Hsu Kuo-tung

Personal information
- Full name: Hsu Kuo-tung
- National team: Chinese Taipei
- Born: 22 September 1983 (age 42) Taipei, Taiwan
- Height: 1.73 m (5 ft 8 in)
- Weight: 68 kg (150 lb)

Sport
- Sport: Swimming
- Strokes: Individual medley

= Hsu Kuo-tung =

Taiwanese swimmer

Hsu Kuo-tung (徐國棟 (Xú Guódòng); born September 22, 1983) is a Taiwanese former swimmer, who specialized in individual medley events. Hsu competed only in the men's 400 m individual medley at the 2000 Summer Olympics in Sydney.

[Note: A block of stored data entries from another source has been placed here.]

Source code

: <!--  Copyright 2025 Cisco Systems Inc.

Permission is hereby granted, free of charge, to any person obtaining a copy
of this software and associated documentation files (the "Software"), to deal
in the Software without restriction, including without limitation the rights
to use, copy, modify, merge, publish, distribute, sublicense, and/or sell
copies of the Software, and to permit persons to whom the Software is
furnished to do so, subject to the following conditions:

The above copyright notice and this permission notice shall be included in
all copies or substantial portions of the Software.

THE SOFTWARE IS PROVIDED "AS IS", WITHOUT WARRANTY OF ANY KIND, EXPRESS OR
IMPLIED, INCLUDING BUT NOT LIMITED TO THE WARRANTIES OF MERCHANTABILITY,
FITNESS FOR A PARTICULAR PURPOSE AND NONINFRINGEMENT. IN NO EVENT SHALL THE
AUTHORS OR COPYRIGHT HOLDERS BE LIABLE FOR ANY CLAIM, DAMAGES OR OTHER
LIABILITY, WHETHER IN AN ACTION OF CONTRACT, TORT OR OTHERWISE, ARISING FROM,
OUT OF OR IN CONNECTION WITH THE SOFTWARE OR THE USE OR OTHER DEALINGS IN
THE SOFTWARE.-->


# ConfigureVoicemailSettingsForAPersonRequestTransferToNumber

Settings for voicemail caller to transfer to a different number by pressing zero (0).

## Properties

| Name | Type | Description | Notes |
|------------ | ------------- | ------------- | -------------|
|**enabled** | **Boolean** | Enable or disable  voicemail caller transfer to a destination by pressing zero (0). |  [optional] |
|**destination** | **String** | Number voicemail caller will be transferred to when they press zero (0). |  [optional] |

He achieved a FINA B-cut of 4:35.33 from the National University Games in Taipei. He challenged four other swimmers in heat one, including Hong Kong's Alex Fong, who turned out into one of city's popular singers, and Tunisia's 16-year-old Oussama Mellouli, who later became an Olympic champion in long-distance freestyle (2008) and open water (2012). He opened up his race to register a fourth-place time of 4:42.78, finishing behind Mellouli by almost a full second, and Fong, the winner of his heat, by more than 13 seconds. Hsu failed to reach the top 8 final, as he placed forty-fourth overall in the prelims.